From the entries below, copy out every line with "Derek" in it.

Saved data entries:
☆ ☆ ☆ ☆ ☆

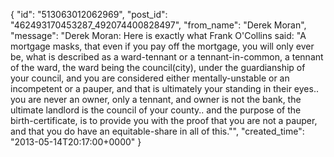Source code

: {
   "id": "513063012062969",
   "post_id": "462493170453287_492074400828497",
   "from_name": "Derek Moran",
   "message": "Derek Moran: Here is exactly what Frank O'Collins said: \"A mortgage masks, that even if you pay off the mortgage, you will only ever be, what is described as a ward-tennant or a tennant-in-common, a tennant of the ward, the ward being the council(city), under the guardianship of your council, and you are considered either mentally-unstable or an incompetent or a pauper, and that is ultimately your standing in their eyes.. you are never an owner, only a tennant, and owner is not the bank, the ultimate landlord is the council of your county.. and the purpose of the birth-certificate, is to provide you with the proof that you are not a pauper, and that you do have an equitable-share in all of this.\"",
   "created_time": "2013-05-14T20:17:00+0000"
 }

☆ ☆ ☆ ☆ ☆

▸ **Task answer**:
   "from_name": "Derek Moran",
   "message": "Derek Moran: Here is exactly what Frank O'Collins said: \"A mortgage masks, that even if you pay off the mortgage, you will only ever be, what is described as a ward-tennant or a tennant-in-common, a tennant of the ward, the ward being the council(city), under the guardianship of your council, and you are considered either mentally-unstable or an incompetent or a pauper, and that is ultimately your standing in their eyes.. you are never an owner, only a tennant, and owner is not the bank, the ultimate landlord is the council of your county.. and the purpose of the birth-certificate, is to provide you with the proof that you are not a pauper, and that you do have an equitable-share in all of this.\"",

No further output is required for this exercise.